The paper, “The Turnaway Study: A Case of Self-Correction in Science Upended by Political Motivation and Unvetted Findings,” found that the research project has failed to adhere to basic scientific procedures and has prevented talk about the potentially harmful effects of abortion on women’s health.
“Despite serious departures from accepted scientific practices, journals in psychology and medicine have published dozens of articles generated from the study’s data,” Coleman wrote in her paper.
“The high volume of one-sided publications has stifled dialogue on potential adverse psychological consequences of this common procedure,” she wrote.
She also wrote that “the Turnaway Study is aligned with a pervasive and systemic phenomenon wherein deriving reliable and valid results via careful attention to methodology and scrutiny by the scientific community have been supplanted by politics.”
For example, the researchers do not provide enough information on the sample size or their research methods.
“The Turnaway Study investigators do not clearly articulate the sampling plan, the size of the population, or precisely how sites situated in different cities were chosen,” she wrote.
Another flaw found in the Turnaway Study is in the way it was designed – it recorded the outcomes of people who are already willing to obtain an abortion.
“Based on these seriously compromised sampling issues, broader applicability is impossible to decipher,” she wrote. “Experts in various academic fields have identified low response rates leading to non-response bias as a fatal flaw.”
According to Coleman, the study has not been scrutinized enough and has been used as a weapon for political purposes.
She declined a request to comment further and instead referred The College Fix to her paper.

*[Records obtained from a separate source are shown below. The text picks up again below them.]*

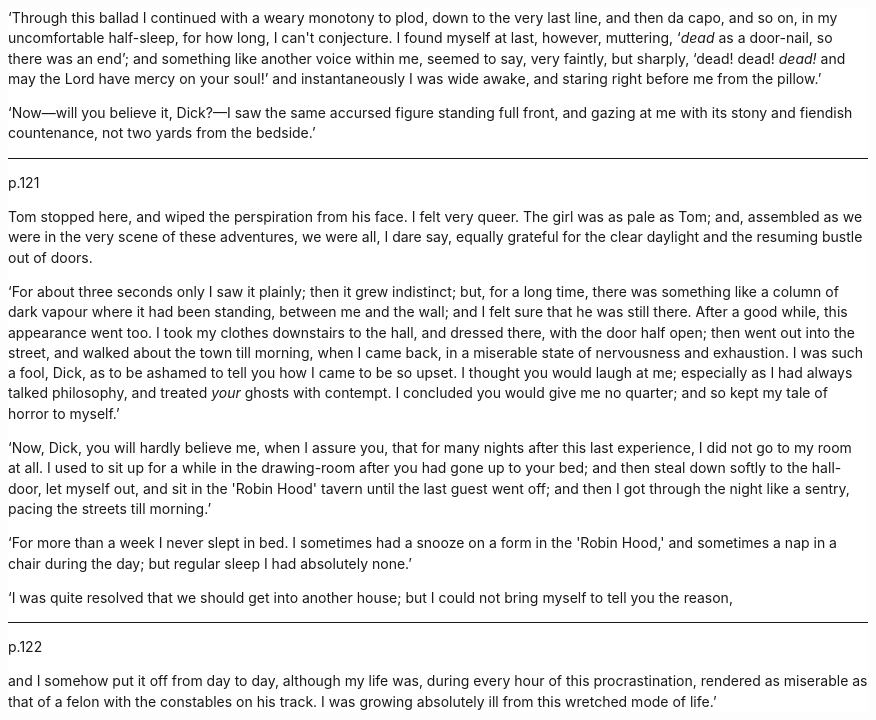 
‘Through this ballad I continued with a weary monotony to plod, down to the very last line, and then da capo, and so on, in my uncomfortable half-sleep, for how long, I can't conjecture. I found myself at last, however, muttering, ‘*dead* as a door-nail, so there was an end’; and something like another voice within me, seemed to say, very faintly, but sharply, ‘dead! dead! *dead!* and may the Lord have mercy on your soul!’ and instantaneously I was wide awake, and staring right before me from the pillow.’


‘Now—will you believe it, Dick?—I saw the same accursed figure standing full front, and gazing at me with its stony and fiendish countenance, not two yards from the bedside.’ 





---

p.121




Tom stopped here, and wiped the perspiration from his face. I felt very queer. The girl was as pale as Tom; and, assembled as we were in the very scene of these adventures, we were all, I dare say, equally grateful for the clear daylight and the resuming bustle out of doors.


‘For about three seconds only I saw it plainly; then it grew indistinct; but, for a long time, there was something like a column of dark vapour where it had been standing, between me and the wall; and I felt sure that he was still there. After a good while, this appearance went too. I took my clothes downstairs to the hall, and dressed there, with the door half open; then went out into the street, and walked about the town till morning, when I came back, in a miserable state of nervousness and exhaustion. I was such a fool, Dick, as to be ashamed to tell you how I came to be so upset. I thought you would laugh at me; especially as I had always talked philosophy, and treated *your* ghosts with contempt. I concluded you would give me no quarter; and so kept my tale of horror to myself.’


‘Now, Dick, you will hardly believe me, when I assure you, that for many nights after this last experience, I did not go to my room at all. I used to sit up for a while in the drawing-room after you had gone up to your bed; and then steal down softly to the hall-door, let myself out, and sit in the 'Robin Hood' tavern until the last guest went off; and then I got through the night like a sentry, pacing the streets till morning.’


‘For more than a week I never slept in bed. I sometimes had a snooze on a form in the 'Robin Hood,' and sometimes a nap in a chair during the day; but regular sleep I had absolutely none.’


‘I was quite resolved that we should get into another house; but I could not bring myself to tell you the reason,





---

p.122




 and I somehow put it off from day to day, although my life was, during every hour of this procrastination, rendered as miserable as that of a felon with the constables on his track. I was growing absolutely ill from this wretched mode of life.’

ANSIRH’s spokesperson Virali Modi-Parekh declined to comment on Coleman’s paper. The communications director told The Fix on June 27 the center would have a response “in a journal publication soon” and would share that article.
Journals publish what they think ‘the public desires,’ Coleman argues
Coleman criticized academic journals that did not vet research that downplayed the consequences of abortion.
Journals opening their doors to allow virtually uncontested publication of some of the poorest work in the field, media outlets seizing the information that they believe the public desires, and abortion providers and their advocates using the data in attempts to remove and prevent installation of abortion restrictions: this is the status of mainstream science on the psychology of abortion in our world in 2022.
Though the Turnaway Study claimed that there is little to no psychological impact to those who receive abortions, Coleman says otherwise – and the consequences could be women led to believe abortion will not harm them.
Legislators seek to “enact evidence-based laws” but this process is “clouded by studies like the Turnaway Study, which although published in peer-reviewed journals, are not based on sound scientific methodology.”
Coleman’s paper also included examples of how “professional organizations” give “skewed presentations of the literature on abortion and mental health.”